Melissa Caddick’s financial magazine cover shows how she swindled victims with $ 20 million
It’s the cover of the magazine that shows how Sydney’s most notorious con artist, Melissa Caddick, fooled everyone: her family, friends and industry.
Daily Mail Australia can exclusively reveal how Caddick made the cover of a major financial planning magazine nearly two decades before scandalizing its industry.
“A wise choice,” read the October 2003 cover of Independent Financial Adviser magazine. “Australia’s Best Planning Practice”.
It was a public relations whirlwind for Wise Financial Services, the legitimate and successful planning firm of which Caddick was chief executive.
But in hindsight, it illustrates how Caddick built a reputation for professional success – which she then used to cheat on friends, family and acquaintances.

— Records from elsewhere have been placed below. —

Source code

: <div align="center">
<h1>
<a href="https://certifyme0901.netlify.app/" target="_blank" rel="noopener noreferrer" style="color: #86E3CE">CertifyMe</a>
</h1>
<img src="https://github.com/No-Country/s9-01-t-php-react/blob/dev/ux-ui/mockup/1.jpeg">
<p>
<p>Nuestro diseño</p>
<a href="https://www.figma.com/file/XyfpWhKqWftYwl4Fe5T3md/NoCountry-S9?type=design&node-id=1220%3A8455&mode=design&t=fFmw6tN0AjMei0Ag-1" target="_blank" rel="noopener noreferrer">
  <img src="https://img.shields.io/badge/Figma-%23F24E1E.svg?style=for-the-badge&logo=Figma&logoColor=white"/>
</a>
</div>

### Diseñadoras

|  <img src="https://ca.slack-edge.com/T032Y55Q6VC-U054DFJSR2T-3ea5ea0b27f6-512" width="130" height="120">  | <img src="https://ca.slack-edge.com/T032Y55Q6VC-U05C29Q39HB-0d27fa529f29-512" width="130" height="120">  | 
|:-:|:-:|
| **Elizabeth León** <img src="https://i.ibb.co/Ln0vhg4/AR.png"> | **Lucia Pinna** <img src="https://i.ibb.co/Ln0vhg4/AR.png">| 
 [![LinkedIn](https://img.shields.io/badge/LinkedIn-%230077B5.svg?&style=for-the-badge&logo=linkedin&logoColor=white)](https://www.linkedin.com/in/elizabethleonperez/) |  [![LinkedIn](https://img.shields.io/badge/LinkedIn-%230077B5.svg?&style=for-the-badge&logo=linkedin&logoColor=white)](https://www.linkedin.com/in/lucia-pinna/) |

“We trusted her because she was Melissa,” said a victim of Caddick’s later alleged fraud operation Maliver Pty Ltd.
Melissa Caddick appeared on the cover of a trade magazine in October 2003 under a former publisher. At the time, she was working with a legitimate financial planning company
Caddick at work with staff at Wise Financial Services, in which she had a minority stake, in the early 2000s
Caddick was already a successful image in the early 2000s. Then, she became a minority shareholder of Wise Financial, a stake she held for three years.
She featured in the header of the company’s website, dressed in a powder blue suit, and distributed Beads of High Finance Wisdom in the Australian newspaper.
His advice was: “I would never leave 100% of my assets in one asset class, like property or stocks, and I would never leave money under the bed.”
Wise’s standards were strict, and public records show she held a legitimate Australian financial services license until 2004. (She would later be accused of using someone else’s license for several years).
“You couldn’t scratch your nose without Compliance being all over the place,” said a former colleague at Wise. And Caddick was an expert on the subject. “She knows what to do and what not to do.”
The former colleague said Caddick would later have known she was breaking the “cardinal sins” of financial planning.
After Wise, Caddick worked for a separate financial planning entity in Sydney. She had a baby boy around that time with her ex-husband now.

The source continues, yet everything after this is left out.